The Iranian Film Festival of Australia Kicks Off This November


The Iranian Film Festival of Australia (IFFA) invites audiences to celebrate the resilience and creativity of Iranian cinema in this year’s Festival taking place in Sydney, Canberra, Melbourne, Brisbane, Adelaide and Perth from 16 Nov to 13 December.
Forced to pause in 2022 in response to the recent social and political changes in Iran, the festival this year returns with a remarkable program of thought-provoking, heart-warming, and award-winning feature films and documentaries showcasing the rich cultural tapestry of Iran and demonstrating that the unwavering spirit of storytelling shines brightly despite challenging times.  Thirteen films will be presented, including eleven Australian premieres and both the 2023 UK and the 2024 Iranian official entries for the Academy Awards, as well as six award winning shorts.

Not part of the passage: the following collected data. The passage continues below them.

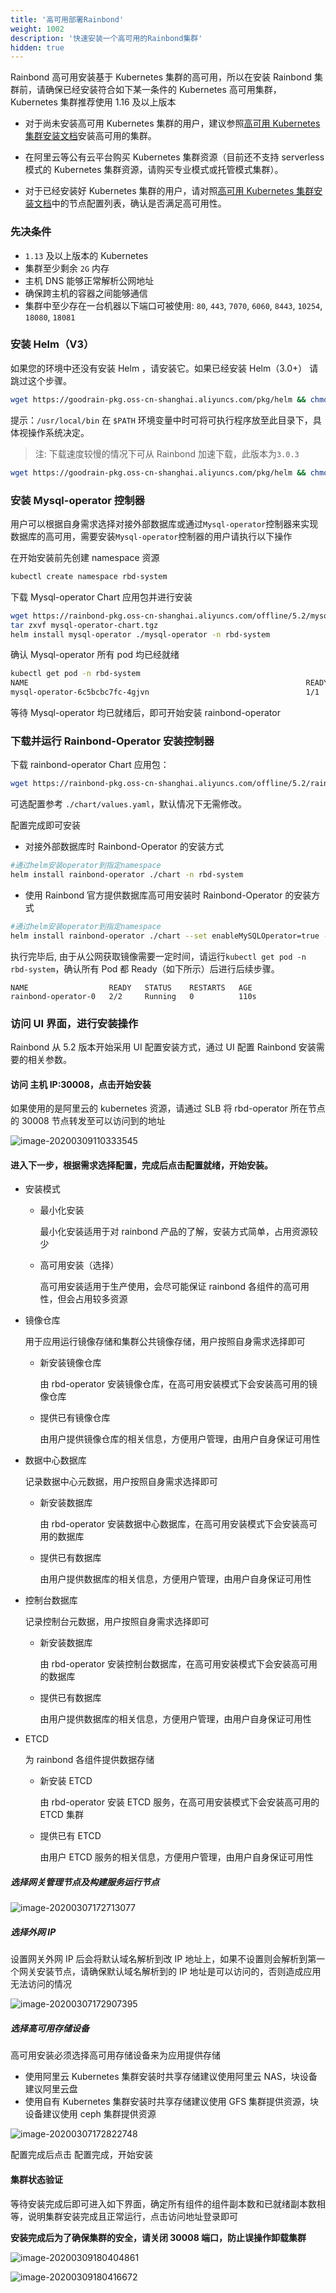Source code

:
 ```yaml
---
title: '高可用部署Rainbond'
weight: 1002
description: '快速安装一个高可用的Rainbond集群'
hidden: true
---
```


Rainbond 高可用安装基于 Kubernetes 集群的高可用，所以在安装 Rainbond 集群前，请确保已经安装符合如下某一条件的 Kubernetes 高可用集群，Kubernetes 集群推荐使用 1.16 及以上版本

- 对于尚未安装高可用 Kubernetes 集群的用户，建议参照[高可用 Kubernetes 集群安装文档](../../user-operations/install/kubernetes-install)安装高可用的集群。

- 在阿里云等公有云平台购买 Kubernetes 集群资源（目前还不支持 serverless 模式的 Kubernetes 集群资源，请购买专业模式或托管模式集群）。

- 对于已经安装好 Kubernetes 集群的用户，请对照[高可用 Kubernetes 集群安装文档](../../user-operations/install/kubernetes-install)中的节点配置列表，确认是否满足高可用性。

### 先决条件

- `1.13` 及以上版本的 Kubernetes
- 集群至少剩余 `2G` 内存
- 主机 DNS 能够正常解析公网地址
- 确保跨主机的容器之间能够通信
- 集群中至少存在一台机器以下端口可被使用: `80`, `443`, `7070`, `6060`, `8443`, `10254`, `18080`, `18081`

### 安装 Helm（V3）

如果您的环境中还没有安装 Helm ，请安装它。如果已经安装 Helm（3.0+） 请跳过这个步骤。

```bash
wget https://goodrain-pkg.oss-cn-shanghai.aliyuncs.com/pkg/helm && chmod +x helm && mv helm /usr/local/bin/
```

提示：`/usr/local/bin` 在 `$PATH` 环境变量中时可将可执行程序放至此目录下，具体视操作系统决定。

> 注: 下载速度较慢的情况下可从 Rainbond 加速下载，此版本为`3.0.3`

```bash
wget https://goodrain-pkg.oss-cn-shanghai.aliyuncs.com/pkg/helm && chmod +x helm && mv helm /usr/local/bin/
```

### 安装 Mysql-operator 控制器

用户可以根据自身需求选择对接外部数据库或通过`Mysql-operator`控制器来实现数据库的高可用，需要安装`Mysql-operator`控制器的用户请执行以下操作

在开始安装前先创建 namespace 资源

```bash
kubectl create namespace rbd-system
```

下载 Mysql-operator Chart 应用包并进行安装

```bash
wget https://rainbond-pkg.oss-cn-shanghai.aliyuncs.com/offline/5.2/mysql-operator-chart.tgz
tar zxvf mysql-operator-chart.tgz
helm install mysql-operator ./mysql-operator -n rbd-system
```

确认 Mysql-operator 所有 pod 均已经就绪

```bash
kubectl get pod -n rbd-system
NAME                                                              READY   STATUS    RESTARTS   AGE
mysql-operator-6c5bcbc7fc-4gjvn                                   1/1     Running   0          5m7s
```

等待 Mysql-operator 均已就绪后，即可开始安装 rainbond-operator

### 下载并运行 Rainbond-Operator 安装控制器

下载 rainbond-operator Chart 应用包：

```bash
wget https://rainbond-pkg.oss-cn-shanghai.aliyuncs.com/offline/5.2/rainbond-operator-chart-v5.2.0-release.tgz && tar xvf rainbond-operator-chart-v5.2.0-release.tgz
```

可选配置参考 `./chart/values.yaml`，默认情况下无需修改。

配置完成即可安装

- 对接外部数据库时 Rainbond-Operator 的安装方式

```bash
#通过helm安装operator到指定namespace
helm install rainbond-operator ./chart -n rbd-system
```

- 使用 Rainbond 官方提供数据库高可用安装时 Rainbond-Operator 的安装方式

```bash
#通过helm安装operator到指定namespace
helm install rainbond-operator ./chart --set enableMySQLOperator=true -n rbd-system
```

执行完毕后, 由于从公网获取镜像需要一定时间，请运行`kubectl get pod -n rbd-system`，确认所有 Pod 都 Ready（如下所示）后进行后续步骤。

```
NAME                  READY   STATUS    RESTARTS   AGE
rainbond-operator-0   2/2     Running   0          110s
```

### 访问 UI 界面，进行安装操作

Rainbond 从 5.2 版本开始采用 UI 配置安装方式，通过 UI 配置 Rainbond 安装需要的相关参数。

#### 访问 **主机 IP:30008**，点击开始安装

如果使用的是阿里云的 kubernetes 资源，请通过 SLB 将 rbd-operator 所在节点的 30008 节点转发至可以访问到的地址

![image-20200309110333545](https://grstatic.oss-cn-shanghai.aliyuncs.com/images/docs/5.2/user-operations/install/install.jpg)

#### 进入下一步，根据需求选择配置，完成后点击配置就绪，开始安装。

- 安装模式

  - 最小化安装

    最小化安装适用于对 rainbond 产品的了解，安装方式简单，占用资源较少

  - 高可用安装（选择）

    高可用安装适用于生产使用，会尽可能保证 rainbond 各组件的高可用性，但会占用较多资源

- 镜像仓库

  用于应用运行镜像存储和集群公共镜像存储，用户按照自身需求选择即可

  - 新安装镜像仓库

    由 rbd-operator 安装镜像仓库，在高可用安装模式下会安装高可用的镜像仓库

  - 提供已有镜像仓库

    由用户提供镜像仓库的相关信息，方便用户管理，由用户自身保证可用性

- 数据中心数据库

  记录数据中心元数据，用户按照自身需求选择即可

  - 新安装数据库

    由 rbd-operator 安装数据中心数据库，在高可用安装模式下会安装高可用的数据库

  - 提供已有数据库

    由用户提供数据库的相关信息，方便用户管理，由用户自身保证可用性

- 控制台数据库

  记录控制台元数据，用户按照自身需求选择即可

  - 新安装数据库

    由 rbd-operator 安装控制台数据库，在高可用安装模式下会安装高可用的数据库

  - 提供已有数据库

    由用户提供数据库的相关信息，方便用户管理，由用户自身保证可用性

- ETCD

  为 rainbond 各组件提供数据存储

  - 新安装 ETCD

    由 rbd-operator 安装 ETCD 服务，在高可用安装模式下会安装高可用的 ETCD 集群

  - 提供已有 ETCD

    由用户 ETCD 服务的相关信息，方便用户管理，由用户自身保证可用性

##### 选择网关管理节点及构建服务运行节点

![image-20200307172713077](https://tva1.sinaimg.cn/large/00831rSTgy1gclhqm5kpkj31z20c0771.jpg)

##### 选择外网 IP

设置网关外网 IP 后会将默认域名解析到改 IP 地址上，如果不设置则会解析到第一个网关安装节点，请确保默认域名解析到的 IP 地址是可以访问的，否则造成应用无法访问的情况

![image-20200307172907395](https://tva1.sinaimg.cn/large/00831rSTgy1gclhsl7z0vj31z20b6gmm.jpg)

##### 选择高可用存储设备

高可用安装必须选择高可用存储设备来为应用提供存储

- 使用阿里云 Kubernetes 集群安装时共享存储建议使用阿里云 NAS，块设备建议阿里云盘
- 使用自有 Kubernetes 集群安装时共享存储建议使用 GFS 集群提供资源，块设备建议使用 ceph 集群提供资源

![image-20200307172822748](https://tva1.sinaimg.cn/large/00831rSTgy1gclhrtkf3qj31z20smdlb.jpg)

配置完成后点击 配置完成，开始安装

#### 集群状态验证

等待安装完成后即可进入如下界面，确定所有组件的组件副本数和已就绪副本数相等，说明集群安装完成且正常运行，点击访问地址登录即可

**安装完成后为了确保集群的安全，请关闭 30008 端口，防止误操作卸载集群**

![image-20200309180404861](https://tva1.sinaimg.cn/large/00831rSTly1gcnu1kw0z7j31ix0u0n1f.jpg)

![image-20200309180416672](https://tva1.sinaimg.cn/large/00831rSTly1gcnu1s6fp3j31z20s040z.jpg)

A late addition to the program is a retrospective honouring acclaimed director Dariush Mehruji who was tragically killed last week.

Festival Director Armin Miladi said: “The 11th Iranian Film Festival Australia (IFFA) carries extra significance this year. Against the backdrop of Iran’s evolving landscape and challenges, we’ve shifted our focus to films about filmmaking, particularly highlighting the burgeoning underground cinema movement in Iran. Amid bans and societal divides, a new wave of underground and independent cinema has emerged, demonstrating the resilience of Iranian filmmakers. IFFA spotlights this resilience, featuring five films that showcase the innovative approaches of filmmakers who overcome obstacles. We invite you to join us and experience the diverse facets of Iranian culture and cinema, from emerging talents to the legacy of iconic masters, offering an unfiltered perspective on Iran through the lens of its tenacious filmmakers.”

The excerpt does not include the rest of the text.